I laughed, and with considerable volume. Witnessing Nina in disarray was the best thing since last week’s drunken guy outside the Toy Palace swearing at the kindergarteners. ‘Sit down. You’re dripping water everywhere. This is why you’re late, because you were scared to go out in the rain?’
Removing her sopping trench and sliding into the booth, dressed in a summery Florida-orange shift dress, Nina appeared far from amused. Even when she succumbed to laughter over her half-straightened hair, the humourless expression persisted.

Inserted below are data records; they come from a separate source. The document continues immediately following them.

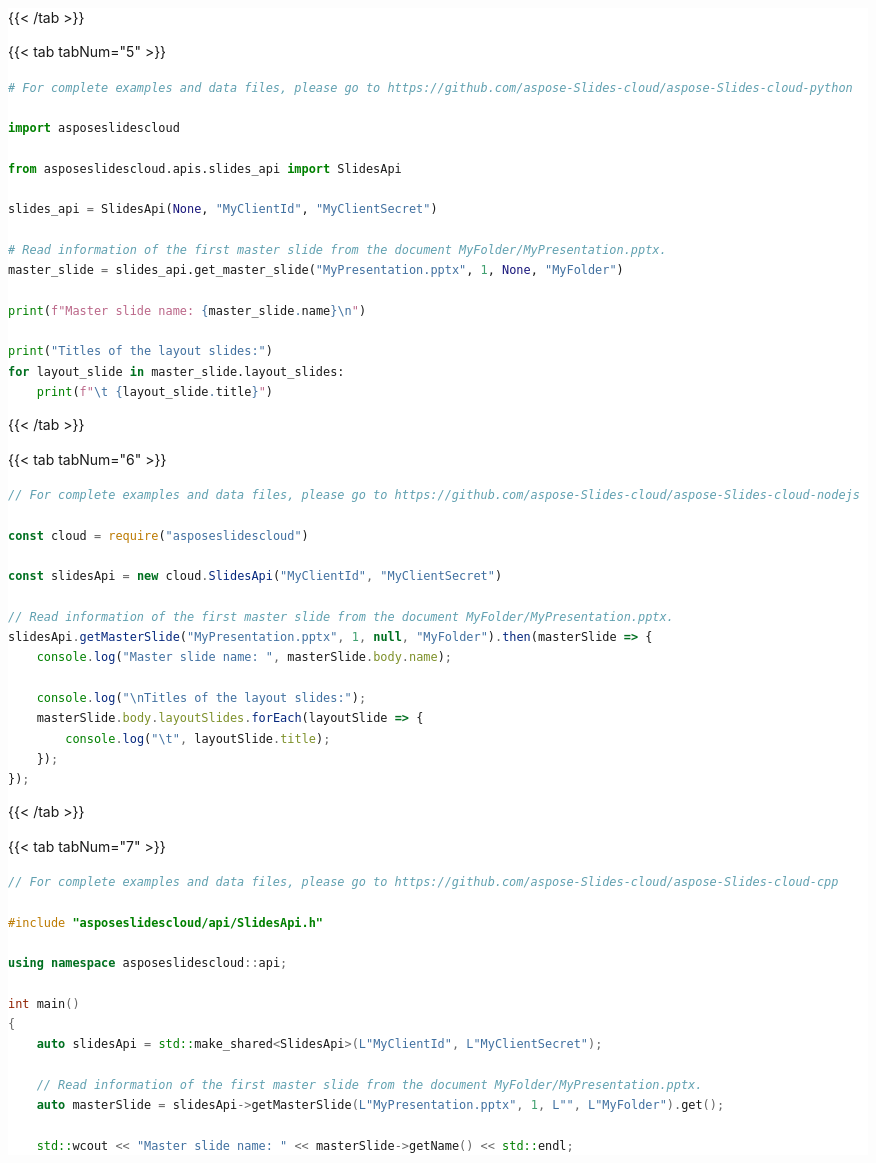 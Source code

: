 {{< /tab >}}

{{< tab tabNum="5" >}}

```python
# For complete examples and data files, please go to https://github.com/aspose-Slides-cloud/aspose-Slides-cloud-python

import asposeslidescloud

from asposeslidescloud.apis.slides_api import SlidesApi

slides_api = SlidesApi(None, "MyClientId", "MyClientSecret")

# Read information of the first master slide from the document MyFolder/MyPresentation.pptx.
master_slide = slides_api.get_master_slide("MyPresentation.pptx", 1, None, "MyFolder")

print(f"Master slide name: {master_slide.name}\n")

print("Titles of the layout slides:")
for layout_slide in master_slide.layout_slides:
    print(f"\t {layout_slide.title}")
```

{{< /tab >}}

{{< tab tabNum="6" >}}

```js
// For complete examples and data files, please go to https://github.com/aspose-Slides-cloud/aspose-Slides-cloud-nodejs

const cloud = require("asposeslidescloud")

const slidesApi = new cloud.SlidesApi("MyClientId", "MyClientSecret")

// Read information of the first master slide from the document MyFolder/MyPresentation.pptx.
slidesApi.getMasterSlide("MyPresentation.pptx", 1, null, "MyFolder").then(masterSlide => {
    console.log("Master slide name: ", masterSlide.body.name);

    console.log("\nTitles of the layout slides:");
    masterSlide.body.layoutSlides.forEach(layoutSlide => {
        console.log("\t", layoutSlide.title);
    });
});
```

{{< /tab >}}

{{< tab tabNum="7" >}}

```cpp
// For complete examples and data files, please go to https://github.com/aspose-Slides-cloud/aspose-Slides-cloud-cpp

#include "asposeslidescloud/api/SlidesApi.h"

using namespace asposeslidescloud::api;

int main()
{
    auto slidesApi = std::make_shared<SlidesApi>(L"MyClientId", L"MyClientSecret");

    // Read information of the first master slide from the document MyFolder/MyPresentation.pptx.
    auto masterSlide = slidesApi->getMasterSlide(L"MyPresentation.pptx", 1, L"", L"MyFolder").get();

    std::wcout << "Master slide name: " << masterSlide->getName() << std::endl;
```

Shannon, our favourite waitress who habitually looked like she’d stepped out of a Versace ad, carried over the two glasses and bottle of Santa Margherita Pinot Grigio I’d ordered. Nina was still restless as her slender hand struggled through the frizz.
‘What’s up?’ I asked.
‘Nothing. I’m all about the good tonight.’
Nina did drama by the bucket load. This was far from nothing. It wouldn’t be long before I got the low-down on her latest fracas-filled episode, and at least she’d stopped apologising.
I gave an appreciative smile as Shannon placed down the glasses, Nina still scowling until she snatched a glass and wildly overfilled it.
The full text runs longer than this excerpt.